WHAT IS NEEDED: Read the lines below and count those that have the word "production". Respond with the number only.

MATERIAL TO PROCESS:
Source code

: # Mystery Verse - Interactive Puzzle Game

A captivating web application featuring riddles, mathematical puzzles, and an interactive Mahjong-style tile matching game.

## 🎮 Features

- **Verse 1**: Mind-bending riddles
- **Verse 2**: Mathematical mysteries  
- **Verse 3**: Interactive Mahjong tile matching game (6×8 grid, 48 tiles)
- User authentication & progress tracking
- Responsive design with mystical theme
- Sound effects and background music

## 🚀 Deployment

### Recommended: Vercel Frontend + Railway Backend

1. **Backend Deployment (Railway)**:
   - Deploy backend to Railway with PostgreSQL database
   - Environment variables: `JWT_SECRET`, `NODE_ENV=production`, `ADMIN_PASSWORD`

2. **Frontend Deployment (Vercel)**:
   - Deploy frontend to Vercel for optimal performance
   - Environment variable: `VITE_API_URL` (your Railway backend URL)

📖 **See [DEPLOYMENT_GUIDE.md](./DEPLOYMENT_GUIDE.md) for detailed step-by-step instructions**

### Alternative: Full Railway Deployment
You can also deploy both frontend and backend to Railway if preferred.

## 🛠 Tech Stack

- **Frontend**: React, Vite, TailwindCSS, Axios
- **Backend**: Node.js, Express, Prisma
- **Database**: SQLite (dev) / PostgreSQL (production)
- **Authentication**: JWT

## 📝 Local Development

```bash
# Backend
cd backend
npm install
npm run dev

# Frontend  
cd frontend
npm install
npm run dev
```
==
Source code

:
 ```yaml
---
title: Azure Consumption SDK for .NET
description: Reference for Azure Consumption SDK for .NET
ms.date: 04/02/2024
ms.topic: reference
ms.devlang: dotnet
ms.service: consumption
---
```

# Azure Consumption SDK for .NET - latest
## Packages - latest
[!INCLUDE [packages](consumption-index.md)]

RESPONSE AREA: 2